Although, I dunno, it just feels so fabricated having the chatroom being filled with “good am”, “good pm” “lunch” “out” “brb” without having actual conversations.
I love talking to people but feigning a conversation doesn’t feel productive at all.
So, building on top of the Skype script, typing work brb would just send a variety of messages to the group chat!
Now it gets a bit more fun.
Basecamp
At the time, the company was using Basecamp v1 and we were required to log every single bit. The way we logged was a bit relaxed at the time but, it could be better to have a bit more detail.
On the first few months, I didn’t have much to do so I had to log training hours. I did code some freelance, or some open source projects, I needed a bit more variety in my logs.

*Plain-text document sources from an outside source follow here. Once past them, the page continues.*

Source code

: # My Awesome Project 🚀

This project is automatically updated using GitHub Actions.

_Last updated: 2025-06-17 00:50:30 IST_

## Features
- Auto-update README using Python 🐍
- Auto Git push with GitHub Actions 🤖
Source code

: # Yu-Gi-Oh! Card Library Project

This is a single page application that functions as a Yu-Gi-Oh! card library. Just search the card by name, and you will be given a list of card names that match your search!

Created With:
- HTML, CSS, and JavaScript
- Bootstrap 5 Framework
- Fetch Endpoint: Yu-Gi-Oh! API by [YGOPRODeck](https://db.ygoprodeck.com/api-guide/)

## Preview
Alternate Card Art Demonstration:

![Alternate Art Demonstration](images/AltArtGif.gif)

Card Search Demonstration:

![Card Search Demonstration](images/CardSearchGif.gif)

So what the script would ultimately do:
work time:logwould give you a preset of a randomized log of any training from Laravel, Vue, Design, User Experience- Add the hours but default to the remaining hours.

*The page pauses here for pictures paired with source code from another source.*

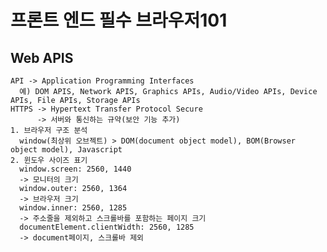 # 프론트 엔드 필수 브라우저101

## Web APIS
    API -> Application Programming Interfaces
      예) DOM APIS, Network APIS, Graphics APIs, Audio/Video APIs, Device APIs, File APIs, Storage APIs
    HTTPS -> Hypertext Transfer Protocol Secure
          -> 서버와 통신하는 규약(보안 기능 추가)
    1. 브라우저 구조 분석
      window(최상위 오브젝트) > DOM(document object model), BOM(Browser object model), Javascript
    2. 윈도우 사이즈 표기
      window.screen: 2560, 1440
      -> 모니터의 크기
      window.outer: 2560, 1364
      -> 브라우저 크기
      window.inner: 2560, 1285
      -> 주소줄을 제외하고 스크롤바를 포함하는 페이지 크기
      documentElement.clientWidth: 2560, 1285
      -> document페이지, 스크롤바 제외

Another thing that it did was just split the whole 8 hours into random chunks and add some training time on it. Saves so much time at the end of the day!
The Time Projects Came
Now, there were times that I were thrown in a project that I had to log some hours, and had some scrum session things.
For that work scrum halts progress in my terminal session which starts the timer, then once I terminate the script, it’ll just do some time math and push up the scrum time to basecamp.
On the coding part, I didn’t want to log every single task and look back at my logs just to see what I did.
I added a .work file in every project and a .workrc on my $HOME directory to have some customizability on where it’ll send the data.
Next, I added a work init command which adds .work on my .gitignore file and added a git hook that pushes that commit to basecamp.
From that, I make the bosses happy with detailed commits, and me less hassled with all the procedures.
The Point?
I don’t know really, I just really had quite a but of fun with that so I wanted to write about it.
I guess something to take out of it is, if you have to do it over and over again, just automate the fuck out of it.
On the next job I had, I also automated building my reimbursement reports for my transportation receipts with Dusk, ’cause who has time to compile all that stuff right? ¯\_(ツ)_/¯
That evolved the script into my calendar alarm triggering a small web app to start paying my bills across different websites, but that’s another story.